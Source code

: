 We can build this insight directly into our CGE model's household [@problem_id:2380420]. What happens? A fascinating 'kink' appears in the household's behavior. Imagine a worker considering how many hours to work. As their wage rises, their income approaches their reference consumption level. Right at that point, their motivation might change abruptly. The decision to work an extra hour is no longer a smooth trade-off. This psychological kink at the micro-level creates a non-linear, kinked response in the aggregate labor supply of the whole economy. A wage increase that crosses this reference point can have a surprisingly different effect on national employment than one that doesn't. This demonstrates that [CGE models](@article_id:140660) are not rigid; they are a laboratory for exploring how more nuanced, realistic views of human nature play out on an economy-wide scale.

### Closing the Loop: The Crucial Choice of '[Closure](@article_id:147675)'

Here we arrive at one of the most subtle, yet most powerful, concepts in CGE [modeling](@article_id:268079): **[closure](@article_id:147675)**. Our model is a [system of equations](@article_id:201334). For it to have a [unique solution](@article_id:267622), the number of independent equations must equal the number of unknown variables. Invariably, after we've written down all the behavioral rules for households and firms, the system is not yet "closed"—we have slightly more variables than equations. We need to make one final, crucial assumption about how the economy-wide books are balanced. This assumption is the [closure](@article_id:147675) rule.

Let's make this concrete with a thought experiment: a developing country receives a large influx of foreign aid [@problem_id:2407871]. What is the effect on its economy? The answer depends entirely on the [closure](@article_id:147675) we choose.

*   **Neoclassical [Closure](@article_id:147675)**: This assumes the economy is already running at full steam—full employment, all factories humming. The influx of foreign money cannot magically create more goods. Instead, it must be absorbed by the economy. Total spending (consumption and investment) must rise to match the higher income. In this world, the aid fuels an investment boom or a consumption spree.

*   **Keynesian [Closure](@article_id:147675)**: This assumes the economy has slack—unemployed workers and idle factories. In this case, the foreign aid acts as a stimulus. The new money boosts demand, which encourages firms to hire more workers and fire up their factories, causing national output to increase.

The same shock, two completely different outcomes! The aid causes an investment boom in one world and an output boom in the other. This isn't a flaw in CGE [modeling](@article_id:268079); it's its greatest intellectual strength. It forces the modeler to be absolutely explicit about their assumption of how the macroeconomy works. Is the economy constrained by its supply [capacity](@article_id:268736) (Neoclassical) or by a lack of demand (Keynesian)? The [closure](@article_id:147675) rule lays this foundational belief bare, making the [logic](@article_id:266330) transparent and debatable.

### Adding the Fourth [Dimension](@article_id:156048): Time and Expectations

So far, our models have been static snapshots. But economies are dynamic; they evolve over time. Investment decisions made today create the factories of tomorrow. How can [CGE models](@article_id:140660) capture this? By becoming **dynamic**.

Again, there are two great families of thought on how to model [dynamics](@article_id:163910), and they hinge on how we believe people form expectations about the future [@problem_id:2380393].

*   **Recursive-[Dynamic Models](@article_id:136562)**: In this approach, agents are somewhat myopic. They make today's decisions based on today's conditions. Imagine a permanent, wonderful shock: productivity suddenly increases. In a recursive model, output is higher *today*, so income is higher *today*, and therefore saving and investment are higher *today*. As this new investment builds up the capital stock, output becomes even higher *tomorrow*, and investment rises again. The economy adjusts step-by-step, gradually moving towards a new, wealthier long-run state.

» **Problem details**:
Every line of the data above should be retyped precisely.

» **Answer for this exercise**:
Source code

: We can build this insight directly into our CGE model's household [@problem_id:2380420]. What happens? A fascinating 'kink' appears in the household's behavior. Imagine a worker considering how many hours to work. As their wage rises, their income approaches their reference consumption level. Right at that point, their motivation might change abruptly. The decision to work an extra hour is no longer a smooth trade-off. This psychological kink at the micro-level creates a non-linear, kinked response in the aggregate labor supply of the whole economy. A wage increase that crosses this reference point can have a surprisingly different effect on national employment than one that doesn't. This demonstrates that [CGE models](@article_id:140660) are not rigid; they are a laboratory for exploring how more nuanced, realistic views of human nature play out on an economy-wide scale.

### Closing the Loop: The Crucial Choice of '[Closure](@article_id:147675)'

Here we arrive at one of the most subtle, yet most powerful, concepts in CGE [modeling](@article_id:268079): **[closure](@article_id:147675)**. Our model is a [system of equations](@article_id:201334). For it to have a [unique solution](@article_id:267622), the number of independent equations must equal the number of unknown variables. Invariably, after we've written down all the behavioral rules for households and firms, the system is not yet "closed"—we have slightly more variables than equations. We need to make one final, crucial assumption about how the economy-wide books are balanced. This assumption is the [closure](@article_id:147675) rule.

Let's make this concrete with a thought experiment: a developing country receives a large influx of foreign aid [@problem_id:2407871]. What is the effect on its economy? The answer depends entirely on the [closure](@article_id:147675) we choose.

*   **Neoclassical [Closure](@article_id:147675)**: This assumes the economy is already running at full steam—full employment, all factories humming. The influx of foreign money cannot magically create more goods. Instead, it must be absorbed by the economy. Total spending (consumption and investment) must rise to match the higher income. In this world, the aid fuels an investment boom or a consumption spree.

*   **Keynesian [Closure](@article_id:147675)**: This assumes the economy has slack—unemployed workers and idle factories. In this case, the foreign aid acts as a stimulus. The new money boosts demand, which encourages firms to hire more workers and fire up their factories, causing national output to increase.

The same shock, two completely different outcomes! The aid causes an investment boom in one world and an output boom in the other. This isn't a flaw in CGE [modeling](@article_id:268079); it's its greatest intellectual strength. It forces the modeler to be absolutely explicit about their assumption of how the macroeconomy works. Is the economy constrained by its supply [capacity](@article_id:268736) (Neoclassical) or by a lack of demand (Keynesian)? The [closure](@article_id:147675) rule lays this foundational belief bare, making the [logic](@article_id:266330) transparent and debatable.

### Adding the Fourth [Dimension](@article_id:156048): Time and Expectations

So far, our models have been static snapshots. But economies are dynamic; they evolve over time. Investment decisions made today create the factories of tomorrow. How can [CGE models](@article_id:140660) capture this? By becoming **dynamic**.

Again, there are two great families of thought on how to model [dynamics](@article_id:163910), and they hinge on how we believe people form expectations about the future [@problem_id:2380393].

*   **Recursive-[Dynamic Models](@article_id:136562)**: In this approach, agents are somewhat myopic. They make today's decisions based on today's conditions. Imagine a permanent, wonderful shock: productivity suddenly increases. In a recursive model, output is higher *today*, so income is higher *today*, and therefore saving and investment are higher *today*. As this new investment builds up the capital stock, output becomes even higher *tomorrow*, and investment rises again. The economy adjusts step-by-step, gradually moving towards a new, wealthier long-run state.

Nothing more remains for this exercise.